Top of Information

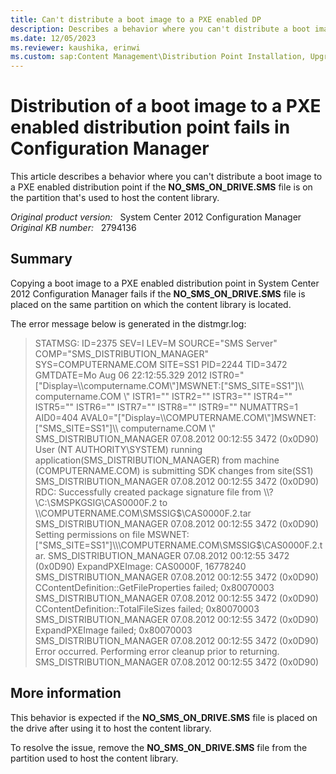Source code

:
 ```yaml
---
title: Can't distribute a boot image to a PXE enabled DP
description: Describes a behavior where you can't distribute a boot image to a PXE enabled distribution point if the NO_SMS_ON_DRIVE.SMS file is on the partition that's used to host the content library.
ms.date: 12/05/2023
ms.reviewer: kaushika, erinwi
ms.custom: sap:Content Management\Distribution Point Installation, Upgrade or Configuration
---
```

# Distribution of a boot image to a PXE enabled distribution point fails in Configuration Manager

This article describes a behavior where you can't distribute a boot image to a PXE enabled distribution point if the **NO_SMS_ON_DRIVE.SMS** file is on the partition that's used to host the content library.

_Original product version:_ &nbsp; System Center 2012 Configuration Manager  
_Original KB number:_ &nbsp; 2794136

## Summary

Copying a boot image to a PXE enabled distribution point in System Center 2012 Configuration Manager fails if the **NO_SMS_ON_DRIVE.SMS** file is placed on the same partition on which the content library is located.  

The error message below is generated in the distmgr.log:

> STATMSG: ID=2375 SEV=I LEV=M SOURCE="SMS Server" COMP="SMS_DISTRIBUTION_MANAGER" SYS=COMPUTERNAME.COM SITE=SS1 PID=2244 TID=3472 GMTDATE=Mo Aug 06 22:12:55.329 2012 ISTR0="["Display=\\\computername.COM\\"]MSWNET:["SMS_SITE=SS1"]\\\ computername.COM \\" ISTR1="" ISTR2="" ISTR3="" ISTR4="" ISTR5="" ISTR6="" ISTR7="" ISTR8="" ISTR9="" NUMATTRS=1 AID0=404 AVAL0="["Display=\\\COMPUTERNAME.COM\\"]MSWNET:["SMS_SITE=SS1"]\\\ computername.COM \\" SMS_DISTRIBUTION_MANAGER 07.08.2012 00:12:55 3472 (0x0D90)  
> User (NT AUTHORITY\SYSTEM) running application(SMS_DISTRIBUTION_MANAGER) from machine (COMPUTERNAME.COM) is submitting SDK changes from site(SS1) SMS_DISTRIBUTION_MANAGER 07.08.2012 00:12:55 3472 (0x0D90)  
> RDC: Successfully created package signature file from \\\\?\C:\SMSPKGSIG\CAS0000F.2 to \\\COMPUTERNAME.COM\SMSSIG$\CAS0000F.2.tar SMS_DISTRIBUTION_MANAGER 07.08.2012 00:12:55 3472 (0x0D90) Setting permissions on file MSWNET:["SMS_SITE=SS1"]\\\COMPUTERNAME.COM\SMSSIG$\CAS0000F.2.tar. SMS_DISTRIBUTION_MANAGER 07.08.2012 00:12:55 3472 (0x0D90) ExpandPXEImage: CAS0000F, 16778240 SMS_DISTRIBUTION_MANAGER 07.08.2012 00:12:55 3472 (0x0D90)  
> CContentDefinition::GetFileProperties failed; 0x80070003 SMS_DISTRIBUTION_MANAGER 07.08.2012 00:12:55 3472 (0x0D90)  
> CContentDefinition::TotalFileSizes failed; 0x80070003 SMS_DISTRIBUTION_MANAGER 07.08.2012 00:12:55 3472 (0x0D90)  
> ExpandPXEImage failed; 0x80070003 SMS_DISTRIBUTION_MANAGER 07.08.2012 00:12:55 3472 (0x0D90)  
> Error occurred. Performing error cleanup prior to returning. SMS_DISTRIBUTION_MANAGER 07.08.2012 00:12:55 3472 (0x0D90)

## More information

This behavior is expected if the **NO_SMS_ON_DRIVE.SMS** file is placed on the drive after using it to host the content library.

To resolve the issue, remove the **NO_SMS_ON_DRIVE.SMS** file from the partition used to host the content library.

Bottom of Information

Exercise goal:
The answer is the lines above, word for word, from the first one through the one containing "RDC: Successfully created"; it includes no pictures.

Task result:
Source code

:
 ```yaml
---
title: Can't distribute a boot image to a PXE enabled DP
description: Describes a behavior where you can't distribute a boot image to a PXE enabled distribution point if the NO_SMS_ON_DRIVE.SMS file is on the partition that's used to host the content library.
ms.date: 12/05/2023
ms.reviewer: kaushika, erinwi
ms.custom: sap:Content Management\Distribution Point Installation, Upgrade or Configuration
---
```

# Distribution of a boot image to a PXE enabled distribution point fails in Configuration Manager

This article describes a behavior where you can't distribute a boot image to a PXE enabled distribution point if the **NO_SMS_ON_DRIVE.SMS** file is on the partition that's used to host the content library.

_Original product version:_ &nbsp; System Center 2012 Configuration Manager  
_Original KB number:_ &nbsp; 2794136

## Summary

Copying a boot image to a PXE enabled distribution point in System Center 2012 Configuration Manager fails if the **NO_SMS_ON_DRIVE.SMS** file is placed on the same partition on which the content library is located.  

The error message below is generated in the distmgr.log:

> STATMSG: ID=2375 SEV=I LEV=M SOURCE="SMS Server" COMP="SMS_DISTRIBUTION_MANAGER" SYS=COMPUTERNAME.COM SITE=SS1 PID=2244 TID=3472 GMTDATE=Mo Aug 06 22:12:55.329 2012 ISTR0="["Display=\\\computername.COM\\"]MSWNET:["SMS_SITE=SS1"]\\\ computername.COM \\" ISTR1="" ISTR2="" ISTR3="" ISTR4="" ISTR5="" ISTR6="" ISTR7="" ISTR8="" ISTR9="" NUMATTRS=1 AID0=404 AVAL0="["Display=\\\COMPUTERNAME.COM\\"]MSWNET:["SMS_SITE=SS1"]\\\ computername.COM \\" SMS_DISTRIBUTION_MANAGER 07.08.2012 00:12:55 3472 (0x0D90)  
> User (NT AUTHORITY\SYSTEM) running application(SMS_DISTRIBUTION_MANAGER) from machine (COMPUTERNAME.COM) is submitting SDK changes from site(SS1) SMS_DISTRIBUTION_MANAGER 07.08.2012 00:12:55 3472 (0x0D90)  
> RDC: Successfully created package signature file from \\\\?\C:\SMSPKGSIG\CAS0000F.2 to \\\COMPUTERNAME.COM\SMSSIG$\CAS0000F.2.tar SMS_DISTRIBUTION_MANAGER 07.08.2012 00:12:55 3472 (0x0D90) Setting permissions on file MSWNET:["SMS_SITE=SS1"]\\\COMPUTERNAME.COM\SMSSIG$\CAS0000F.2.tar. SMS_DISTRIBUTION_MANAGER 07.08.2012 00:12:55 3472 (0x0D90) ExpandPXEImage: CAS0000F, 16778240 SMS_DISTRIBUTION_MANAGER 07.08.2012 00:12:55 3472 (0x0D90)  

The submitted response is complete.